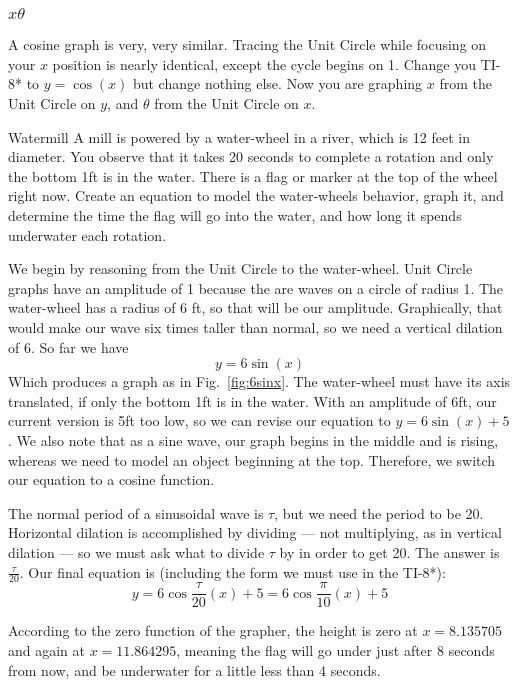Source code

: \subsubsection{$x\theta$}
A cosine graph is very, very similar.  Tracing the Unit Circle while focusing on your
$x$ position is nearly identical, except the cycle begins on 1.  Change you TI-8* to
$y=\cos(x)$ but change nothing else.  Now you are graphing $x$ from the Unit Circle
on $y$, and $\theta$ from the Unit Circle on $x$.

\begin{example}{Watermill}
\exProblem
A mill is powered by a water-wheel in a river, which is 12 feet in diameter.  You observe
that it takes 20 seconds to complete a rotation and only the bottom 1ft is in the water.
There is a flag or marker at the top of the wheel right now.
Create an equation to model the water-wheels behavior, graph it, and determine the
time the flag will go into the water, and how long it spends underwater each rotation.


\exSolution

We begin by reasoning from the Unit Circle to the water-wheel.  Unit Circle graphs have an
amplitude of 1 because the are waves on a circle of radius 1.  The water-wheel has
a radius of 6 ft, so that will be our amplitude.  Graphically, that would make our wave
six times taller than normal, so we need a vertical dilation of 6.  So far we have
$$
y=6\sin(x)
$$
Which produces a graph as in Fig.~\ref{fig:6sinx}.  The water-wheel must have its axis
translated, if only the bottom 1ft is in the water.  With an amplitude of 6ft, our current
version is 5ft too low, so we can revise our equation to $y=6\sin(x)+5$.  We also note
that as a sine wave, our graph begins in the middle and is rising, whereas we need to
model an object beginning at the top.  Therefore, we switch our equation to a cosine 
function.

The normal period of a sinusoidal wave is $\tau$, but we need the period to be 20.
Horizontal dilation is accomplished by dividing --- not multiplying, as in vertical
dilation --- so we must ask what to divide $\tau$ by in order to get 20.  The answer is
$\frac{\tau}{20}$.  Our final equation is (including the form we must use in the TI-8*):
$$
y=6\cos\frac{\tau}{20}(x)+5 = 6\cos\frac{\pi}{10}(x)+5
$$

According to the zero function of the grapher, the height is zero at $x=8.135705$
and again at $x=11.864295$, meaning the flag will go under just after 8 seconds
from now, and be underwater for a little less than 4 seconds.

\end{example}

--------------------------------------------------

Task to complete =
Extract exactly the lines between the line containing "Create an equation" and the end of the data, including both.

Task output =
Create an equation to model the water-wheels behavior, graph it, and determine the
time the flag will go into the water, and how long it spends underwater each rotation.


\exSolution

We begin by reasoning from the Unit Circle to the water-wheel.  Unit Circle graphs have an
amplitude of 1 because the are waves on a circle of radius 1.  The water-wheel has
a radius of 6 ft, so that will be our amplitude.  Graphically, that would make our wave
six times taller than normal, so we need a vertical dilation of 6.  So far we have
$$
y=6\sin(x)
$$
Which produces a graph as in Fig.~\ref{fig:6sinx}.  The water-wheel must have its axis
translated, if only the bottom 1ft is in the water.  With an amplitude of 6ft, our current
version is 5ft too low, so we can revise our equation to $y=6\sin(x)+5$.  We also note
that as a sine wave, our graph begins in the middle and is rising, whereas we need to
model an object beginning at the top.  Therefore, we switch our equation to a cosine 
function.

The normal period of a sinusoidal wave is $\tau$, but we need the period to be 20.
Horizontal dilation is accomplished by dividing --- not multiplying, as in vertical
dilation --- so we must ask what to divide $\tau$ by in order to get 20.  The answer is
$\frac{\tau}{20}$.  Our final equation is (including the form we must use in the TI-8*):
$$
y=6\cos\frac{\tau}{20}(x)+5 = 6\cos\frac{\pi}{10}(x)+5
$$

According to the zero function of the grapher, the height is zero at $x=8.135705$
and again at $x=11.864295$, meaning the flag will go under just after 8 seconds
from now, and be underwater for a little less than 4 seconds.

\end{example}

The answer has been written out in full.